I am rendering a few quads onto the screen in a video decoder application. I’ve been working on getting this as highly optimized as possible, however, there seems to be an unjustifiable load on the per-quad basis.
This decoder is a multithreaded linux app that allows me to play numerous streams of video, one stream per thread. These decoder threads publish YUV video data to a rendering thread, which then renders the video onto quads on the screen. I am using an NVidia card with their closed-source drivers. Anyway, I have found that the decoders take about 5% cpu load per, but the rendering thread takes about 3% cpu per stream. I have traced 1% cpu per stream to texture loading (by simply commenting out the texture loading portion of the code) however, I am still seeing 2% cpu going to sending a single quad to the screen.

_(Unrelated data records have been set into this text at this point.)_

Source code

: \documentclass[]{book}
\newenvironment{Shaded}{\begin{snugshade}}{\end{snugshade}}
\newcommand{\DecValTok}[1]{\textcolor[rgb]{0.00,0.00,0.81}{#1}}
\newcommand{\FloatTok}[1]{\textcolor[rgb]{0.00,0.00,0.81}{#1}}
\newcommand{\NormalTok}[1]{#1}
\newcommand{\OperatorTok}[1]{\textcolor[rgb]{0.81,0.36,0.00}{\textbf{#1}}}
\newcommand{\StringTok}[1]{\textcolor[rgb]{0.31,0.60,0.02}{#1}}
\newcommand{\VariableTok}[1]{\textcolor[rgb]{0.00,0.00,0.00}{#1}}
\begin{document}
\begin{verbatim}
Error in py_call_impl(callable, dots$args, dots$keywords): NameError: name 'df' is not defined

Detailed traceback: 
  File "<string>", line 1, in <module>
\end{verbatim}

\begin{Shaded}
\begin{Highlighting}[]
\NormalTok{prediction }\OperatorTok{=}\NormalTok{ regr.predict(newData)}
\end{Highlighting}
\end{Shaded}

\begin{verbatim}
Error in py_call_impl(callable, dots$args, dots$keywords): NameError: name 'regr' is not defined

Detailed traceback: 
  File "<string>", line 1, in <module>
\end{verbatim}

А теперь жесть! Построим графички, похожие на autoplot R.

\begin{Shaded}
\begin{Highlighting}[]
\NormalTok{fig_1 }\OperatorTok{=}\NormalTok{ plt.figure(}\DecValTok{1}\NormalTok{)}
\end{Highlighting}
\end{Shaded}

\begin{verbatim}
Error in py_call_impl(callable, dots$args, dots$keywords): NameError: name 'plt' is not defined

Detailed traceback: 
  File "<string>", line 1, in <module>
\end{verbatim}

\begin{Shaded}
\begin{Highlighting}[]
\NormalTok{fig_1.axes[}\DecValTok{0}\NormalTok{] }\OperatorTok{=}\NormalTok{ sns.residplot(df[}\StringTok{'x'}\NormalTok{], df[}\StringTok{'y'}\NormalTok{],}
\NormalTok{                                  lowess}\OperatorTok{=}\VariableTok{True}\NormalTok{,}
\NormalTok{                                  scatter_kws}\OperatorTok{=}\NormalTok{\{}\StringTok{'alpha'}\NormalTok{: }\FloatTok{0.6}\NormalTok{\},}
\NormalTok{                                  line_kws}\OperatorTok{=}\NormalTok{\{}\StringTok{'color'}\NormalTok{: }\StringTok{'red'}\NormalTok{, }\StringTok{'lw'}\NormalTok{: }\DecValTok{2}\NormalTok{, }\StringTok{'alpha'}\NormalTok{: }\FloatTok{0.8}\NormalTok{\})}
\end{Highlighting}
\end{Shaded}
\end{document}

I have tried plenty of tricks to try to get rid of that final 2%. I have switched from rendering quads to triangle strips. I have implemented vertex buffer objects and then render through a display list. No matter what I do, the 2% cpu load per quad seems to be invariant.
In oprofile, libGLcore.so.1.0.9746 seems to be consuming a lot of CPU time.
Anybody out there know of any other tricks I can try to get that cpu load down? It may seem trivial, but that 2% is killer when I am running as many as 8 decoders on this machine, as well as 2 encoders and also audio encoders and decoders.
Thank you for your support
Rob